The country about 2 miles west & South of this, I am informed, is very thickly settled. I have never had an opportunity of seeing it as yet, however. All around Camp it is quite romantic. Quite a number of the Officers were invited out to dinner to-day & talk very largely of the good things. I am not one of the fortunate ones, however. They tell me there are quite a number of Union families in the neighborhood.4

It has commenced to rain a little, but we are located so high & dry that I do not feel much uneasy[iness] but what we will be comfortable.

We organized a Regimental Church tonight & were pleased to receive 30 names. I think by Sunday it will reach 100. A very good feeling prevails, & the nightly meetings are well attended. There has been one conversion this week, a young man from Scott County. I do not recollect his name. We hope for a general revival soon. Pray for us.

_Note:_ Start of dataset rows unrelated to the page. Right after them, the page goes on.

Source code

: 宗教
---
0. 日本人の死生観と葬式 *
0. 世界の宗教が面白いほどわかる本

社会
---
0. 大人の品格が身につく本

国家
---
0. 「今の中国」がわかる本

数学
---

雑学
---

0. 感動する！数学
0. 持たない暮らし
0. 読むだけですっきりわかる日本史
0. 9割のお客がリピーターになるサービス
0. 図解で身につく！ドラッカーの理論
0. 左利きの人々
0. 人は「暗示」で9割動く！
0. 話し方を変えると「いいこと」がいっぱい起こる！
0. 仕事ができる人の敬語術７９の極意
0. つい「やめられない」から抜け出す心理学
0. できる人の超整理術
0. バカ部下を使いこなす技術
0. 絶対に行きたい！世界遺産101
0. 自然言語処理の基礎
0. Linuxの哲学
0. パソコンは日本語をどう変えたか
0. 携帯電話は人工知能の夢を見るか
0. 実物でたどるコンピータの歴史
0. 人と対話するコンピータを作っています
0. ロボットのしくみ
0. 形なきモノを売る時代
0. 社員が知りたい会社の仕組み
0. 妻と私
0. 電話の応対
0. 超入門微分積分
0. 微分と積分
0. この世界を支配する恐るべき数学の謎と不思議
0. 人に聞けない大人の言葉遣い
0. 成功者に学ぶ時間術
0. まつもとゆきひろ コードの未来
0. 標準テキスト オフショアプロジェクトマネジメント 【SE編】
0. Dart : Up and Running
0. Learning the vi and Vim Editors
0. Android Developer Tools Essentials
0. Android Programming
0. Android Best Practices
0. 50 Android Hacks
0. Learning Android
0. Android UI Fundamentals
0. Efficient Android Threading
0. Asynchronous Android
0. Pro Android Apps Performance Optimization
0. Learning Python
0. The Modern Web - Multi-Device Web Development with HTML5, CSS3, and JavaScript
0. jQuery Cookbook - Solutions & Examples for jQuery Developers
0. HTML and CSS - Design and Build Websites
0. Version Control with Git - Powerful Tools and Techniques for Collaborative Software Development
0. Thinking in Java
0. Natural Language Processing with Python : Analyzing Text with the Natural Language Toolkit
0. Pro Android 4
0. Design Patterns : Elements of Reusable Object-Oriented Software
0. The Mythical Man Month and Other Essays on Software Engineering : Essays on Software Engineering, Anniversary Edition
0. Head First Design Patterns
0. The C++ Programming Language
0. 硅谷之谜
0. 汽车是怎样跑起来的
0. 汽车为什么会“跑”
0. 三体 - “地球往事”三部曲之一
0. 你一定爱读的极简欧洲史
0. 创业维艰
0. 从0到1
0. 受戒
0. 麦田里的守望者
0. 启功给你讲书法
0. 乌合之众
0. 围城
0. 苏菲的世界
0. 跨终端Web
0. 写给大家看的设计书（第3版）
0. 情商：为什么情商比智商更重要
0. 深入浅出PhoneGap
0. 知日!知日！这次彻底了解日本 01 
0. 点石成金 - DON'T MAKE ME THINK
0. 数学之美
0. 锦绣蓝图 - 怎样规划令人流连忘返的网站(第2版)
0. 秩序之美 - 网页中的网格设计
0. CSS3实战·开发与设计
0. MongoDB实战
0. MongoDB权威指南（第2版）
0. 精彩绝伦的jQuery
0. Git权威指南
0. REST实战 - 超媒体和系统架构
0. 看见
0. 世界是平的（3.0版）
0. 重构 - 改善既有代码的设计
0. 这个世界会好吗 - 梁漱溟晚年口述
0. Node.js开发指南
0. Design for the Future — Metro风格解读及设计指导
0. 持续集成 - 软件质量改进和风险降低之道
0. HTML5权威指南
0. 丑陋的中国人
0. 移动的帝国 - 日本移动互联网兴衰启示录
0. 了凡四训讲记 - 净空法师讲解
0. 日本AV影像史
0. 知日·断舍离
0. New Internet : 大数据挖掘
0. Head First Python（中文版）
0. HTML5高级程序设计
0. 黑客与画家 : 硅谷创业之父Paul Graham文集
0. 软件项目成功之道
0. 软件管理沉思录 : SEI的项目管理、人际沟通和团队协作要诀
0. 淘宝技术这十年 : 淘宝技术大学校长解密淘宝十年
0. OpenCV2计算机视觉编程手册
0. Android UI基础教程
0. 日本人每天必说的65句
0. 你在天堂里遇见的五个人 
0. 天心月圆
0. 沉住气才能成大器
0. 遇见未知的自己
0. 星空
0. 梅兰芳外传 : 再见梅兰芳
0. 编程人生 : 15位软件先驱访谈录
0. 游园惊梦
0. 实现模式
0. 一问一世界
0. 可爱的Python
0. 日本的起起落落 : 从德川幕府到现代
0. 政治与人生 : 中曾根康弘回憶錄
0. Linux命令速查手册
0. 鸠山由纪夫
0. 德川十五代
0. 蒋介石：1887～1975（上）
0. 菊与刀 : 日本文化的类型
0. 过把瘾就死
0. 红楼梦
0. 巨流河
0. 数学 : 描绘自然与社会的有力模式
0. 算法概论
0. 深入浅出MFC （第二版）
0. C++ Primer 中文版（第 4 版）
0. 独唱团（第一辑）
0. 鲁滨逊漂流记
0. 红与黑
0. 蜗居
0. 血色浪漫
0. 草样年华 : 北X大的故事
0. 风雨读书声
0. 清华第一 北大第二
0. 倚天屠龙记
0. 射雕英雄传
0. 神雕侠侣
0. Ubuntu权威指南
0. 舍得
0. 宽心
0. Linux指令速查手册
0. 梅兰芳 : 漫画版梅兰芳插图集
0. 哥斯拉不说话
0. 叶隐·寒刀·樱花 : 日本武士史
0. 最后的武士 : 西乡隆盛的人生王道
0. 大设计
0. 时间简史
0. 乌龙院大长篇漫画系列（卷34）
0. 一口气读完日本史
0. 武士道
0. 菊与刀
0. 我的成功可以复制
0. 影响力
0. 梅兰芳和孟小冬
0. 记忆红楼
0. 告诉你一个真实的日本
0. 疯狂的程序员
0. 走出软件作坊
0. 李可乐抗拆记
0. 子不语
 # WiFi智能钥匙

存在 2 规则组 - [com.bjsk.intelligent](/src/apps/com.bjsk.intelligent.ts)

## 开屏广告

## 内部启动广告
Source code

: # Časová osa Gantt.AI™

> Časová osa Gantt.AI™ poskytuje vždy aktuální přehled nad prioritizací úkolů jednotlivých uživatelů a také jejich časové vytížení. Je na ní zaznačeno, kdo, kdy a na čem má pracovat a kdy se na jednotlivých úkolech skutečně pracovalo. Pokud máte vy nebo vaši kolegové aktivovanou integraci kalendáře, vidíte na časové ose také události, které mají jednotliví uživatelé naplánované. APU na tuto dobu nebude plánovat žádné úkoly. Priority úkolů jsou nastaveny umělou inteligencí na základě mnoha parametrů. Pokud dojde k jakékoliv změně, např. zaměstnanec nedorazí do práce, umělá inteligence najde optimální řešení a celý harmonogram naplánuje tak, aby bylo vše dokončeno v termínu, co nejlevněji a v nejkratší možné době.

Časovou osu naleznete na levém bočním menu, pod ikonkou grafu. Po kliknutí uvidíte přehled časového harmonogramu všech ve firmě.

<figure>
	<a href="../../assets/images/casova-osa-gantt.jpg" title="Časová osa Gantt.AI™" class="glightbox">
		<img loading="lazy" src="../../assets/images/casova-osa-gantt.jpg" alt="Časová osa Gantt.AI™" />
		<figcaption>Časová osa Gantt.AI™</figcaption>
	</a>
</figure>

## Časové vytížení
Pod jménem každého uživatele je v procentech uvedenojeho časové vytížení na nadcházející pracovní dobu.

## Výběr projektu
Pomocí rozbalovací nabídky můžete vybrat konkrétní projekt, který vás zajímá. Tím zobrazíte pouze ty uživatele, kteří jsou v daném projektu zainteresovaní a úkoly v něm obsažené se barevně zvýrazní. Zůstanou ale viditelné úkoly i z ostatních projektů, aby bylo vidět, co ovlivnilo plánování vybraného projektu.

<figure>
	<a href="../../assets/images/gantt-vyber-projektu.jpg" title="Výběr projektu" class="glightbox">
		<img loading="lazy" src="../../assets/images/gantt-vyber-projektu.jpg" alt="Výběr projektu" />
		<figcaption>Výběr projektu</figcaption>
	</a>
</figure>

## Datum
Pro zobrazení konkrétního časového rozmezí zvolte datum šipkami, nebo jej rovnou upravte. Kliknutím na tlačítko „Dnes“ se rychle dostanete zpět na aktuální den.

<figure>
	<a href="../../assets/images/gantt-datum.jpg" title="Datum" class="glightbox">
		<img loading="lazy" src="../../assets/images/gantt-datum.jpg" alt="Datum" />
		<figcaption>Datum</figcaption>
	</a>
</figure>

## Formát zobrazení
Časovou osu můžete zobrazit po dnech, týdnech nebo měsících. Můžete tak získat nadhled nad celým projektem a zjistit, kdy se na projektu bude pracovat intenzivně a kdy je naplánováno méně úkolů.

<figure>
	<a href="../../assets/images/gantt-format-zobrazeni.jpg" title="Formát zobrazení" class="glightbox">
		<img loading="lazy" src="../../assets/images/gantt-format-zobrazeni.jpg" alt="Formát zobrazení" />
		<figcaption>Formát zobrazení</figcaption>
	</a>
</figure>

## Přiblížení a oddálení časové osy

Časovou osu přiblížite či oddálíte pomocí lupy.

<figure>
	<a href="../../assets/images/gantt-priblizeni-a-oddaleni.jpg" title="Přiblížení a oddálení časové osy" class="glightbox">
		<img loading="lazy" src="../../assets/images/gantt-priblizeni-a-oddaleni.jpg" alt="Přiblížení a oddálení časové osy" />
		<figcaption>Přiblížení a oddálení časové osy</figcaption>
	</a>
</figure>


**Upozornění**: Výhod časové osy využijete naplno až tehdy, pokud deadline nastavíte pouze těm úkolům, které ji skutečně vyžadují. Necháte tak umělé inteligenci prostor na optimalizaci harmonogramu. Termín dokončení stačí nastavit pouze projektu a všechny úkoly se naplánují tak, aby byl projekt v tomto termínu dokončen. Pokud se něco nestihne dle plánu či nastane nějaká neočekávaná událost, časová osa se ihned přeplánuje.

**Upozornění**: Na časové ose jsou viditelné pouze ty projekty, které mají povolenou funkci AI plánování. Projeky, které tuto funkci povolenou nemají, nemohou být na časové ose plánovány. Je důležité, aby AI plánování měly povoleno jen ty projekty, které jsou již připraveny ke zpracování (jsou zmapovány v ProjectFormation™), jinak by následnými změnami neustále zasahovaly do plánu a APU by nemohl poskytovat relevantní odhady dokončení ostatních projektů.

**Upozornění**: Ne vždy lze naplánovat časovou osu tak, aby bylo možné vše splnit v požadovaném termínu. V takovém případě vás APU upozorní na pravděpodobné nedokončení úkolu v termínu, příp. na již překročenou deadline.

The health of the Regt., with the exception of a number of cases of measles, is quite good. None of the latter cases have proven fatal. I rather think Lieut. Smith is getting them. He feels much like it to-night, but you need not mention it. As it is growing quite late, I will close with [a] kiss for yourself & baby & much love to all.

Your affect. Husband
J. F. Culver

  1. On the 19th General Granger had telegraphed Colonel Smith to “hold yourself in readiness to march, if required, at a moment’s notice. Meantime fortify strongly to resist a superior force, be vigilant. Keep pickets out to the east and southeast.” Granger to Smith, Dec. 19, 1862, Regimental Papers, 129th Illinois, NA.

    This alert had been triggered by a message from General Rosecrans warning, “John H. Morgan started today from his camp, below Lebanon, with between 5,000 and 6,000 cavalry . . . and a few small batteries, for the purpose of breaking up the railroad.” Orders soon followed for the force at Mitchellville to reinforce the regiment at Buck Lodge. O. R., Ser. I, Vol. XX, pt. II, pp. 200, 202, 212. []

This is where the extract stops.